Die Links in der Rubrik ISRAEL INTERN

Weltweit, in Europa und auch in Deutschland stößt der israelische Luftangriff in Doha überwiegend auf scharfe Kritik. Wie u.a. SPIEGEL und DIE WELT berichten, habe sich Außenminister Wadephul besorgt gezeicht und nannte den Angriff "inakzeptabel". Ähnlich auch Bundekanzler Merz, der mit Katar telefoniert hat und den Luftschlag ebenfalls als "nicht akzeptabel" verurteilt. Und der außenpolitische Sprecher der SPD warnt vor gefährdeten Friedensbemühungen. Auch im politischen Europa gibt es überwiegend scharfe Kritik. Beispielhaft Emmanuel Macron, der auf X in Französisch, Englisch, Arabisch und Hebräisch schrieb:
„Die heutigen israelischen Angriffe auf Katar sind inakzeptabel, egal aus welchem Grund. Ich bekunde meine Solidarität mit Katar und seinem Emir, Scheich Tamim Al Thani. Unter keinen Umständen darf sich der Krieg auf die gesamte Region ausweiten.“
Die internationale Presse wiederum reagiert gemischt auf Israels Angriff auf Hamas-Führer in Katar, wie die Zusammenstellung zeigt, die DIE ZEIT veröffentlicht. Es gibt harsche Kritik, aber auch Verständnis. Überwiegend werden die Folgen jedoch als gefährlich beschrieben, eine diplomatische Lösung des Gaza-Kriegs sei nun nahezu undenkbar. Der niederländische "De Telegraaf" schreibt, Israel habe sich entschieden, "den Abzug zu betätigen – wohl wissend, dass damit eine diplomatische Lösung für Gaza in weite Ferne gerückt ist." Änlich die britische Zeitung "The Telegraph", die ein Friedensabkommen zur Beendigung des Gaza-Kriegs "weiter denn je entfernt" sieht.
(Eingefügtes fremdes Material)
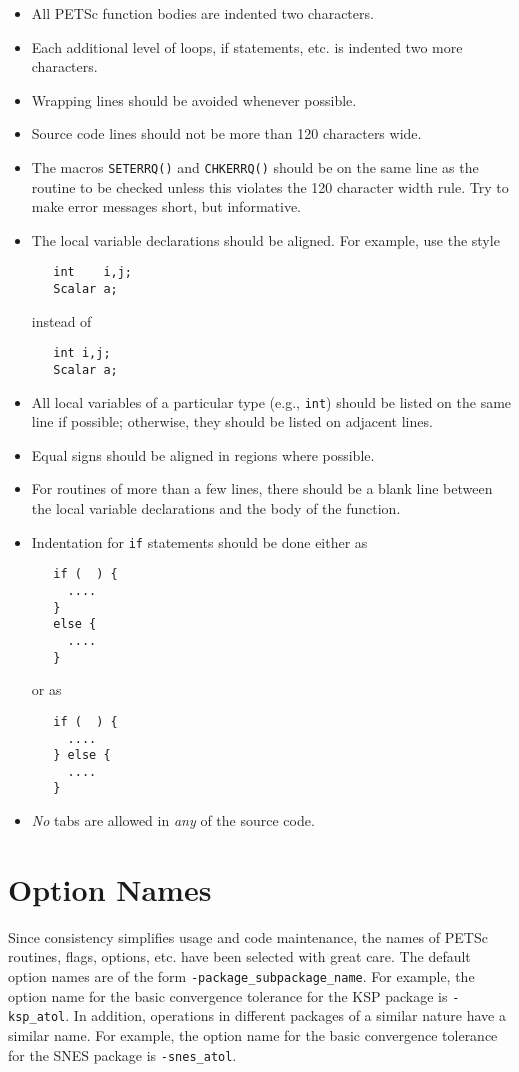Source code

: \begin{itemize}
\item All PETSc function bodies are indented two characters.
\item Each additional level of loops, if statements, etc. is indented
      two more characters.
\item Wrapping lines should be avoided whenever possible.
\item Source code lines should not be more than 120 characters wide.
\item The macros {\tt SETERRQ()} and {\tt CHKERRQ()} should be on the 
      same line as the routine to be checked unless this violates the 
      120 character width rule. Try to make error messages short, but 
      informative.
\item The local variable declarations should be aligned. For example,
      use the style
\begin{verbatim}
   int    i,j;
   Scalar a;
\end{verbatim}
instead of
\begin{verbatim}
   int i,j;
   Scalar a;
\end{verbatim}
\item All local variables of a particular type (e.g., {\tt int}) should be 
      listed on the same line if possible; otherwise, they should be listed
      on adjacent lines.
\item Equal signs should be aligned in regions where possible.
\item For routines of more than a few lines, there should be a blank line
      between the local variable declarations and the body of the function.
\item Indentation for {\tt if} statements should be done either as
\begin{verbatim}
   if (  ) {
     ....
   }
   else {
     ....
   }
\end{verbatim}
or as
\begin{verbatim}
   if (  ) {
     ....
   } else {
     ....
   }
\end{verbatim}
\item {\em No} tabs are allowed in {\em any} of the source code.
\end{itemize}

\section{Option Names}

Since consistency simplifies usage and code maintenance, the names of
PETSc routines, flags, options, etc. have been selected with great care.
The default option names are of the form {\tt -package\_subpackage\_name}.  
For example, the option name for the basic convergence tolerance for 
the KSP package is {\tt -ksp\_atol}. In addition, operations in different 
packages of a similar nature have a similar name.  For example, the option
name for the basic convergence tolerance for the SNES package is 
{\tt -snes\_atol}.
Eine Mehrheit der deutschen Wähler würde es befürworten, wenn die Bundesrepublik die von der EU-Kommission vorgeschlagenen Sanktionen gegen Israel unterstützt, wie etwa den von der Bundesregierung abgelehnten Vorschlag der EU-Kommission, Israels Beteiligung am Forschungsförderungsprogramm Horizon Europe unverzüglich teilweise auszusetzen. Das zeigt eine Meinungsumfrage von Verian, über die der "Spiegel" berichtet. Dazu befragte das Meinungsforschungsinstitut im Auftrag der Menschenrechtsorganisation Avaaz Anfang September 1.004 Wahlberechtigte. Das Ergebnis: 63 Prozent sprachen sich dafür aus, nur 29 Prozent dagegen. Größter Zuspruch kommt dabei von den Wählern der Grünen, der geringste von jenen der AfD. 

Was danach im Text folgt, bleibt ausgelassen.